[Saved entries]
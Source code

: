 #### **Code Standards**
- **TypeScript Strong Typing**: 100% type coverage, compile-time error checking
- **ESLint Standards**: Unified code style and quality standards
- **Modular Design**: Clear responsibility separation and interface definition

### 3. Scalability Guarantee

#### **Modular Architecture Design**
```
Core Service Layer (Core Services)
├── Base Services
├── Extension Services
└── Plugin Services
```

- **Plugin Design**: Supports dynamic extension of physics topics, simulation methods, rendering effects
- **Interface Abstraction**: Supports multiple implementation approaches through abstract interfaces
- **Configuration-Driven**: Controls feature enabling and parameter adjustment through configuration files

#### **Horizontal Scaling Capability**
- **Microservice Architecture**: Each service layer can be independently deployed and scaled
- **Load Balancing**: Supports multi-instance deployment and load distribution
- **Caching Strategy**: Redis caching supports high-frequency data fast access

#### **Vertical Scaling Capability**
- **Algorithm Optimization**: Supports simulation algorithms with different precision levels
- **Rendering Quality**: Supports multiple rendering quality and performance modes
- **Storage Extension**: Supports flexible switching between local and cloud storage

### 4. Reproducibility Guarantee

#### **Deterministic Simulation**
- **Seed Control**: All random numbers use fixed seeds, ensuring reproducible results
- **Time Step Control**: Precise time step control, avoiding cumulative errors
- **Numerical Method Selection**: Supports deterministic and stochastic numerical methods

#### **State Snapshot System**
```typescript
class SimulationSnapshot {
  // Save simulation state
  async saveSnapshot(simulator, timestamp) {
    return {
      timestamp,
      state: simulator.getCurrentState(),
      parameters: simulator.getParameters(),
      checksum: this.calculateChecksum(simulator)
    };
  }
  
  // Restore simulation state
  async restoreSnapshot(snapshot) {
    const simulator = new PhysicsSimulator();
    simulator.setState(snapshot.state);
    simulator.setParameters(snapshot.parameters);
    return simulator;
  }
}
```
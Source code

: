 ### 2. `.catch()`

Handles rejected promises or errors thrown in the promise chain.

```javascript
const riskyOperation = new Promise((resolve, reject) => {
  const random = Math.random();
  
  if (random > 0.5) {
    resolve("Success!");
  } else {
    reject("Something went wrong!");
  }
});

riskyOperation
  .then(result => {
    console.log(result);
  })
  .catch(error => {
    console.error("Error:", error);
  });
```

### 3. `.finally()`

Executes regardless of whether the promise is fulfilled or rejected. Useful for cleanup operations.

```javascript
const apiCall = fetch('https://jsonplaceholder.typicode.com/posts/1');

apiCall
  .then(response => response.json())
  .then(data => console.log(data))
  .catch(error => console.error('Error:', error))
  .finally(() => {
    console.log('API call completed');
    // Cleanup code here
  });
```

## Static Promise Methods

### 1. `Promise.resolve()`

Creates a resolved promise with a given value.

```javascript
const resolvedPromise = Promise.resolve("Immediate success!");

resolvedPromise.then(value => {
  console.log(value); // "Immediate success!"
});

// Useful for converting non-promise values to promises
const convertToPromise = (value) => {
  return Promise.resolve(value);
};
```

WHAT IS EXPECTED – Transcribe only, please, the lines from the first line of the records through the line with "- **Load Balancing**: Supports". Both of those lines are included.

EXERCISE ANSWER –
Source code

: #### **Code Standards**
- **TypeScript Strong Typing**: 100% type coverage, compile-time error checking
- **ESLint Standards**: Unified code style and quality standards
- **Modular Design**: Clear responsibility separation and interface definition

### 3. Scalability Guarantee

#### **Modular Architecture Design**
```
Core Service Layer (Core Services)
├── Base Services
├── Extension Services
└── Plugin Services
```

- **Plugin Design**: Supports dynamic extension of physics topics, simulation methods, rendering effects
- **Interface Abstraction**: Supports multiple implementation approaches through abstract interfaces
- **Configuration-Driven**: Controls feature enabling and parameter adjustment through configuration files

#### **Horizontal Scaling Capability**
- **Microservice Architecture**: Each service layer can be independently deployed and scaled
- **Load Balancing**: Supports multi-instance deployment and load distribution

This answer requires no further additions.